Items from a data source:
== Segment start ==

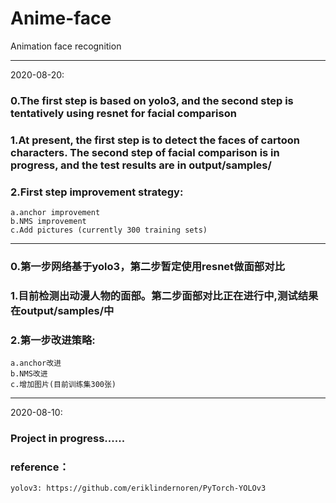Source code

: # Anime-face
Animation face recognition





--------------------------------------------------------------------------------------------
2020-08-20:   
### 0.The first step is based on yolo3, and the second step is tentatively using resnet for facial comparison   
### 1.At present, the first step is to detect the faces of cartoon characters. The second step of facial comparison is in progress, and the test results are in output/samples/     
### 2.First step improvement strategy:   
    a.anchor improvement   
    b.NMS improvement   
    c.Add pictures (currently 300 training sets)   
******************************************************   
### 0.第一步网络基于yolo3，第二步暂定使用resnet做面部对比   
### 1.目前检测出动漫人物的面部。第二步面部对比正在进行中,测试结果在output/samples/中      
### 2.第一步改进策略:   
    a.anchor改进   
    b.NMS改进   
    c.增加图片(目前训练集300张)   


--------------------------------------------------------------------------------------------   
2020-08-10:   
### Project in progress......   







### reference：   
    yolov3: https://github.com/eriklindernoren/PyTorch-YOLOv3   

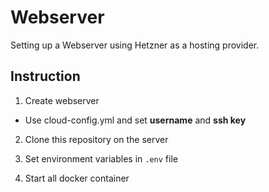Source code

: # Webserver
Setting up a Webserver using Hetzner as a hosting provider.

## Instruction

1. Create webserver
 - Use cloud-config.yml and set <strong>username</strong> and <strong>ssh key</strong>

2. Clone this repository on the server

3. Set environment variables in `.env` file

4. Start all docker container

== Segment end ==
== Segment start ==

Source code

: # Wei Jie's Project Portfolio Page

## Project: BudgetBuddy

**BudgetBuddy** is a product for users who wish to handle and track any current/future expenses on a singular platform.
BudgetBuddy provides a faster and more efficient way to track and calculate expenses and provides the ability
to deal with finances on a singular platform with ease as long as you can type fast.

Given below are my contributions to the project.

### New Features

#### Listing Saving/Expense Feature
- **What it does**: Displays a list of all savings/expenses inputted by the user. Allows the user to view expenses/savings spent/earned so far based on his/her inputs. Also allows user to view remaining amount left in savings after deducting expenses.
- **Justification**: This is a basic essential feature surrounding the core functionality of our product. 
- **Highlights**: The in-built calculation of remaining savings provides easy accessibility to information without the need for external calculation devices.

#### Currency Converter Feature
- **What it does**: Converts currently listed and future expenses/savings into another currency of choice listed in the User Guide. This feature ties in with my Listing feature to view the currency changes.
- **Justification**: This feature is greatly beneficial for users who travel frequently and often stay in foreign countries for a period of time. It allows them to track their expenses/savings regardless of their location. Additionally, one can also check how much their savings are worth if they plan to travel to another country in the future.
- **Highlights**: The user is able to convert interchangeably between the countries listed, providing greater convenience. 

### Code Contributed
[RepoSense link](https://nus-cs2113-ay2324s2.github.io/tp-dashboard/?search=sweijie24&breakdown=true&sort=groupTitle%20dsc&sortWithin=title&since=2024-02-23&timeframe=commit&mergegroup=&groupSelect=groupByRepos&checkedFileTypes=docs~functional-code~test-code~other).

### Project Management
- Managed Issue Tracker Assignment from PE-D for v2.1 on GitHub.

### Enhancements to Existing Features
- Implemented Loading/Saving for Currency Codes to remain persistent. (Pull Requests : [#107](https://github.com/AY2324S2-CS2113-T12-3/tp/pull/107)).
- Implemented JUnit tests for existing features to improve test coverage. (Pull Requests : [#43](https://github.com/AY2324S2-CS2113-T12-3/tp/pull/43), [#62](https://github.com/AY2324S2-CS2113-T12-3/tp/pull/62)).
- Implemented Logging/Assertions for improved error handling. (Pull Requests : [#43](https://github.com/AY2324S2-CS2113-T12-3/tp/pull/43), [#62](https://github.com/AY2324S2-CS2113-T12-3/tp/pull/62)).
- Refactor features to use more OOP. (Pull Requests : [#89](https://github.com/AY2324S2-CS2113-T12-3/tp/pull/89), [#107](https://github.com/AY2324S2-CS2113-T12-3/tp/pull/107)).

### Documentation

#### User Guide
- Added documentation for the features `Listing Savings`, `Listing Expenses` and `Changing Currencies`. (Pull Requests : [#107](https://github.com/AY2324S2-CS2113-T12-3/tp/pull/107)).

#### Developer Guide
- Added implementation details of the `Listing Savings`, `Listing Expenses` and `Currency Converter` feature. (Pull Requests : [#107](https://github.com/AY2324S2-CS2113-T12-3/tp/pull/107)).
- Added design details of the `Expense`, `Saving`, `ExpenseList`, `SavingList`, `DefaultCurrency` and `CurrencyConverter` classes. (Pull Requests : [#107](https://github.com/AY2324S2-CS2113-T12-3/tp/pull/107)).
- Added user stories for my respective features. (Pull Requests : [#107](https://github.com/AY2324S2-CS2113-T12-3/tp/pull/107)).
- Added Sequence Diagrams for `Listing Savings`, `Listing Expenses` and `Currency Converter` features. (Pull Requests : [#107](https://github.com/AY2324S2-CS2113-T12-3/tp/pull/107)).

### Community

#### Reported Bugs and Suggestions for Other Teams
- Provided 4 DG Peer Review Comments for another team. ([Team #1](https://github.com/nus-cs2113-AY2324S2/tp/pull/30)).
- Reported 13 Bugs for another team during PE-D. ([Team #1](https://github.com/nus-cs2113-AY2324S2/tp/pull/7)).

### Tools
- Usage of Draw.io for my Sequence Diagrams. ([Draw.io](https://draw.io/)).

== Segment end ==
== Segment start ==

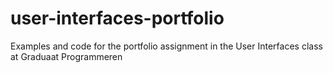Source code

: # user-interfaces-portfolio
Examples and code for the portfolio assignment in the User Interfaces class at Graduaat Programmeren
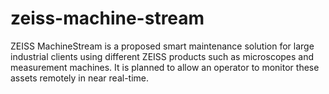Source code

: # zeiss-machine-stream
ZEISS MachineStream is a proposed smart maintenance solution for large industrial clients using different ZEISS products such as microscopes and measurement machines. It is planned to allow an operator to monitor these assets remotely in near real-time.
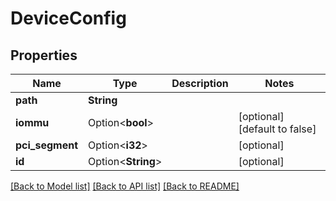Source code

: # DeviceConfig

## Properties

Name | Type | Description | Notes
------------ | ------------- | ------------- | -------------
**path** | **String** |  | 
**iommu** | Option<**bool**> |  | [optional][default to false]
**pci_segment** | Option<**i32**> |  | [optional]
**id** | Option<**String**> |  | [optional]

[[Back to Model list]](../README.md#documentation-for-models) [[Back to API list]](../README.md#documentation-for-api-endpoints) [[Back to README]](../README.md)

== Segment end ==

_PROBLEM DETAILS_: Please return all lines from the records that hold the word "improvement".

_PROBLEM SOLUTION_:
### 2.First step improvement strategy:   
    a.anchor improvement   
    b.NMS improvement   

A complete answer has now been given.